Dès ses premiers écrits, Alain Testart s’affirme très explicitement comme évolutionniste. C’est tout particulièrement le cas dans l’article de 1992, « La question de l'évolutionnisme dans l'anthropologie sociale », où, tout en saluant l’originalité souvent méconnue des grands évolutionnistes du XIXe siècle, en tout premier lieu de Morgan, il en critique les méthodes. L’anthropologie comparative où la seule observation des peuples actuels ou subactuels ne peut en aucun cas suffire pour reconstituer l’évolution passée des sociétés et des cultures. Il souligne que cette reconstitution ne peut qu’être appuyée sur des documents historiques ou d’archéologie préhistorique. C’est pourquoi la collaboration – et souvent le débat – avec les archéologues, préhistoriens ou protohistoriens, lui paraît essentielle.
Cette préoccupation l’a conduit à un regard croisé sur les pratiques funéraires en archéologie et en ethnologie, ainsi qu’à une thèse sur l’origine de l’État. Dans cette optique, il s’est intéressé à ce qu’il appelle « l’accompagnement funéraire », qui fait qu’un ou plusieurs hommes doivent être tués pour accompagner un défunt. Dans La servitude volontaire, (2004, 2 vols.) il a examiné tous les témoignages ethnographiques et historiques de cette pratique. Or elle s’avère extrêmement répandue dans le passé, pas seulement dans les royaumes ainsi qu’on le croit souvent, mais également dans des sociétés lignagères (en Afrique) ou dans des sociétés acéphales comme celles des Amérindiens de la côte Pacifique.
Elle concerne les esclaves, lesquels ont souvent joué le rôle de fidèles serviteurs auprès de leur maître. C’est l’idée de cette fidélité que le maître veut emporter dans la tombe. Alain Testart montre que la pratique se rencontre donc, en ethnographie, dans les sociétés sans État et, en archéologie, dans des sociétés néolithiques dont tout montre qu’elles ne sont pas étatiques. Elle se rencontre aussi à foison dans certaines formes d’État archaïque.
Toutes ces données pointent vers l’idée que les germes d’un pouvoir étatique – et despotique – sont déjà présents avant l’État. Un puissant tient son pouvoir de dépendants qui dépendent de lui au point qu’ils savent qu’ils ne lui survivront pas.
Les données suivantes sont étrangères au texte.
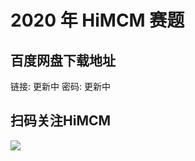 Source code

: # 2020 年 HiMCM 赛题

## 百度网盘下载地址

链接: 更新中
密码: 更新中

## 扫码关注HiMCM
![](https://avatars2.githubusercontent.com/u/16745793?s=200&v=4)
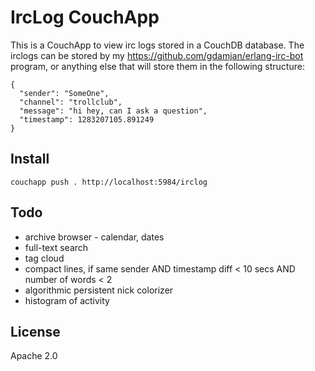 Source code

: # IrcLog CouchApp

This is a CouchApp to view irc logs stored in a CouchDB database. The irclogs
can be stored by my https://github.com/gdamjan/erlang-irc-bot program, or
anything else that will store them in the following structure:


    {
      "sender": "SomeOne",
      "channel": "trollclub",
      "message": "hi hey, can I ask a question",
      "timestamp": 1283207105.891249
    }


## Install

    couchapp push . http://localhost:5984/irclog


## Todo

* archive browser - calendar, dates
* full-text search
* tag cloud
* compact lines, if same sender AND timestamp diff < 10 secs AND number of words < 2
* algorithmic persistent nick colorizer
* histogram of activity

## License

Apache 2.0
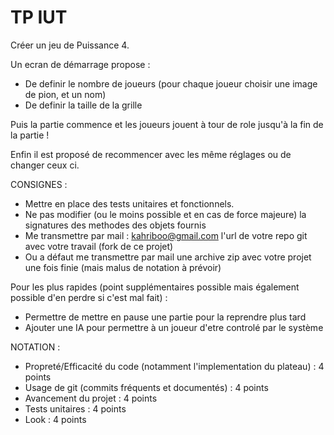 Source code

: # TP IUT

Créer un jeu de Puissance 4.

Un ecran de démarrage propose :
- De definir le nombre de joueurs (pour chaque joueur choisir une image de pion, et un nom)
- De definir la taille de la grille

Puis la partie commence et les joueurs jouent à tour de role jusqu'à la fin de la partie !

Enfin il est proposé de recommencer avec les même réglages ou de changer ceux ci.

CONSIGNES : 
- Mettre en place des tests unitaires et fonctionnels.
- Ne pas modifier (ou le moins possible et en cas de force majeure) la signatures des methodes des objets fournis
- Me transmettre par mail : kahriboo@gmail.com l'url de votre repo git avec votre travail (fork de ce projet)
- Ou a défaut me transmettre par mail une archive zip avec votre projet une fois finie (mais malus de notation à prévoir)


Pour les plus rapides (point supplémentaires possible mais également possible d'en perdre si c'est mal fait) :
- Permettre de mettre en pause une partie pour la reprendre plus tard
- Ajouter une IA pour permettre à un joueur d'etre controlé par le système


NOTATION :
- Propreté/Efficacité du code (notamment l'implementation du plateau) : 4 points
- Usage de git (commits fréquents et documentés) : 4 points
- Avancement du projet : 4 points
- Tests unitaires : 4 points
- Look : 4 points
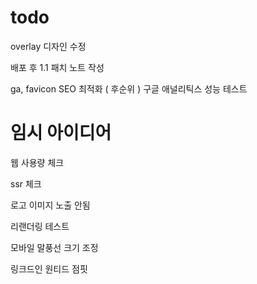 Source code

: # todo

overlay 디자인 수정

배포 후 1.1 패치 노트 작성

ga, favicon
SEO 최적화 ( 후순위 )
구글 애널리틱스
성능 테스트

# 임시 아이디어

웹 사용량 체크

ssr 체크

로고 이미지 노출 안됨

리랜더링 테스트

모바일 말풍선 크기 조정

링크드인 원티드 점핏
Ils sont ses fidèles serviteurs et les données ethnographiques montrent assez que les pouvoirs se font plus sur la base de tels serviteurs que sur une base parentale, les parents ayant toujours le double inconvénient d’avoir des droits analogues au prétendant et d’être ses concurrents potentiels.
Les données historiques et ethno-historiques montrent aussi maints royaumes, surtout en Afrique et dans le monde islamique, où les rois s’appuient sur des « esclaves de la couronne » ; ils possèdent même des armées entières de régiments serviles. Comment ne pas y voir une continuité ? La « fidélité exceptionnelle des esclaves », comme dit un proverbe arabe, fournit une base assurée pour un pouvoir qui veut s’affirmer, et, comme le soutient Alain Testart, pour un pouvoir qui veut s’affirmer sous une forme étatique.